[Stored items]

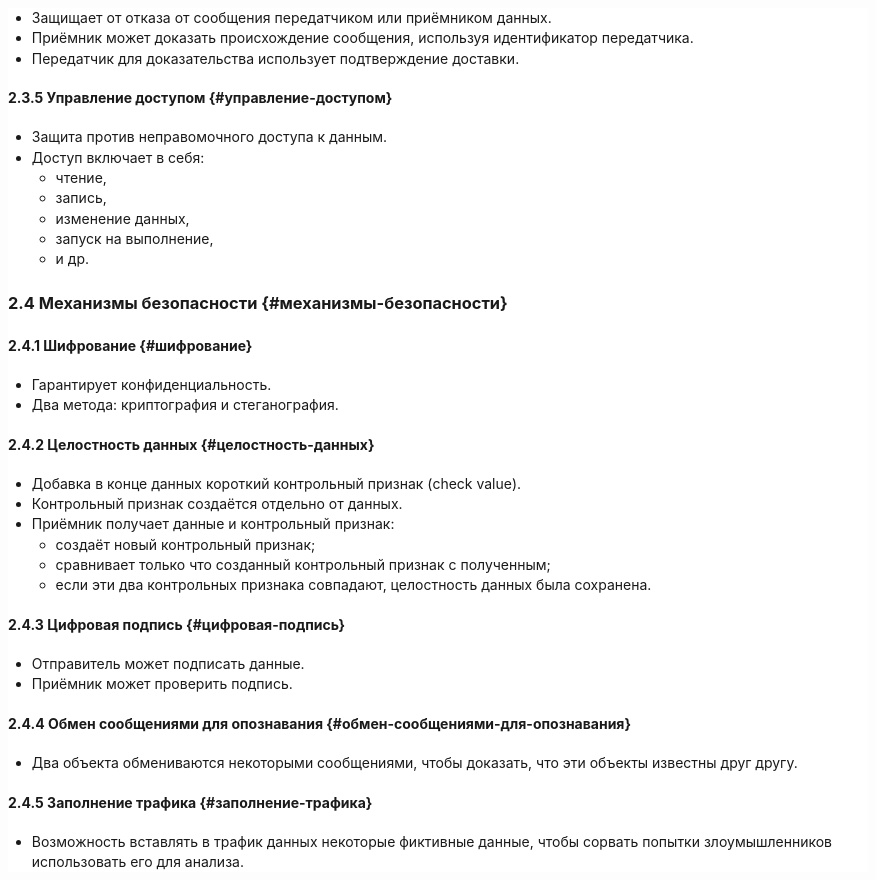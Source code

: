 -   Защищает от отказа от сообщения передатчиком или приёмником данных.
-   Приёмник может доказать происхождение сообщения, используя идентификатор передатчика.
-   Передатчик для доказательства использует подтверждение доставки.


#### <span class="section-num">2.3.5</span> Управление доступом {#управление-доступом}

-   Защита против неправомочного доступа к данным.
-   Доступ включает в себя:
    -   чтение,
    -   запись,
    -   изменение данных,
    -   запуск на выполнение,
    -   и др.


### <span class="section-num">2.4</span> Механизмы безопасности {#механизмы-безопасности}


#### <span class="section-num">2.4.1</span> Шифрование {#шифрование}

-   Гарантирует конфиденциальность.
-   Два метода: криптография и стеганография.


#### <span class="section-num">2.4.2</span> Целостность данных {#целостность-данных}

-   Добавка в конце данных короткий контрольный признак (check value).
-   Контрольный признак создаётся отдельно от данных.
-   Приёмник получает данные и контрольный признак:
    -   создаёт новый контрольный признак;
    -   сравнивает только что созданный контрольный признак с полученным;
    -   если эти два контрольных признака совпадают, целостность данных была сохранена.


#### <span class="section-num">2.4.3</span> Цифровая подпись {#цифровая-подпись}

-   Отправитель может подписать данные.
-   Приёмник может проверить подпись.


#### <span class="section-num">2.4.4</span> Обмен сообщениями для опознавания {#обмен-сообщениями-для-опознавания}

-   Два объекта обмениваются некоторыми сообщениями, чтобы доказать, что эти объекты известны друг другу.


#### <span class="section-num">2.4.5</span> Заполнение трафика {#заполнение-трафика}

-   Возможность вставлять в трафик данных некоторые фиктивные данные, чтобы сорвать попытки злоумышленников использовать его для анализа.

- _What to do_
Restate word for word the lines of the data above, starting at the line containing "признак (check value)." and ending at the line containing "известны друг другу.", both included, and nothing more.

- _Solution_
-   Добавка в конце данных короткий контрольный признак (check value).
-   Контрольный признак создаётся отдельно от данных.
-   Приёмник получает данные и контрольный признак:
    -   создаёт новый контрольный признак;
    -   сравнивает только что созданный контрольный признак с полученным;
    -   если эти два контрольных признака совпадают, целостность данных была сохранена.


#### <span class="section-num">2.4.3</span> Цифровая подпись {#цифровая-подпись}

-   Отправитель может подписать данные.
-   Приёмник может проверить подпись.


#### <span class="section-num">2.4.4</span> Обмен сообщениями для опознавания {#обмен-сообщениями-для-опознавания}

-   Два объекта обмениваются некоторыми сообщениями, чтобы доказать, что эти объекты известны друг другу.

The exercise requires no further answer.